Sometimes your dataset will be organized in such a way that column names contain information that is actually data. Consider the following dataset:

In [None]:
dt = pd.DataFrame({'first' : ['John', 'Mary'],
                   'last' : ['Doe', 'Bo'],
                   'height' : [170, 180],
                   'weight' : [60, 80]})
dt

- Here the column names `height` and `weight` themselves contain information on the type of measurement (variable). 
- This information can be transformed into more compact form if we put it in a separate column and place the corresponding values in another column, like this:  

| Variable | Value |
| -------- | ----- |
| height   | 170   |
| height   | 180   |
| weight   | 80    |
| weight   | 60    |

- The above is a basic example of *melting*.

- This proposal may not look too different from the original format.
- However, imagine that we had observations on more variables like waistline, body fat percentage etc. 
- These would grow the dataframe horizontally in the original representation while under the proposed transformation having more variables will imply adding row information to a fixed number of columns.
- Obviously this process can apply only to some variables (called *measured variables* or *value variables*), as we need to keep certain variables (called *identifier variables*) in order to be able to identify observations uniquely.

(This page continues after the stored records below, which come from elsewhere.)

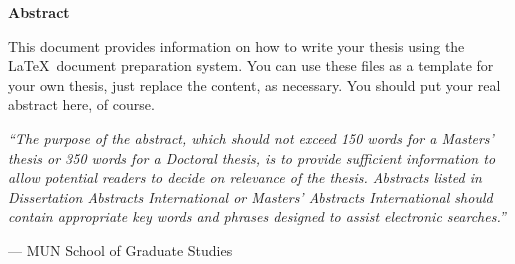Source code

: \begin{center}
\textbf{\large Abstract}
\end{center}

This document provides information on how to write your thesis using
the \LaTeX\ document preparation system.  You can use these files as a
template for your own thesis, just replace the content, as necessary.
You should put your real abstract here, of course.

\vspace{1cm}

\emph{``The purpose of the abstract, which should not exceed 150 words for
a Masters' thesis or 350 words for a Doctoral thesis, is to provide
sufficient information to allow potential readers to decide on relevance
of the thesis. Abstracts listed in Dissertation Abstracts International
or Masters' Abstracts International should contain appropriate key
words and phrases designed to assist electronic searches.''}

\hfill --- MUN School of Graduate Studies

### The Pandas implementation of melting

The `melt()` function collects the information from the columns (in this case, whether the measurement refers to a person's height or weight) and places it in a new variable:

In [None]:
pd.melt(dt, id_vars=['first', 'last'])

The `id_vars` list declares certain variables as identifiers and excludes them from the `melt` operation.

It is possible to change the name of the variable to something more expressive:

In [None]:
pd.melt(dt, id_vars=['first', 'last'], var_name='quantity')

To put things in perspective, the `id_vars` are needed in order to avoid losing information. In this case, we use the combination of first and last name to identify which person an observation refers to. Here is the (useless) molten dataframe without this declaration:

In [None]:
pd.melt(dt)

### More on the rationale behind melting

- At this stage one might wonder whether melting is such a good idea: it seems to make a choice in favour of "long" rather than "wide" data, with the side effect that the readability of the dataset may be worsened in the process of transformation.
- However, the primary advantage of melting is that it puts the data in a generic format that is suitable for transformation into different alternative representations, as needed.

- Think of it as having the dataset in a database-like format which is convenient for extracting different tables for different purposes.
- Actually, the term "melt" is used in reference to having molten metal that can be cast into different forms, as desired. Indeed, the statistical computing and graphics environment R uses precisely the term "cast" for this reverse operation (recall that in Pandas this is done via the `pivot()` method shown previously).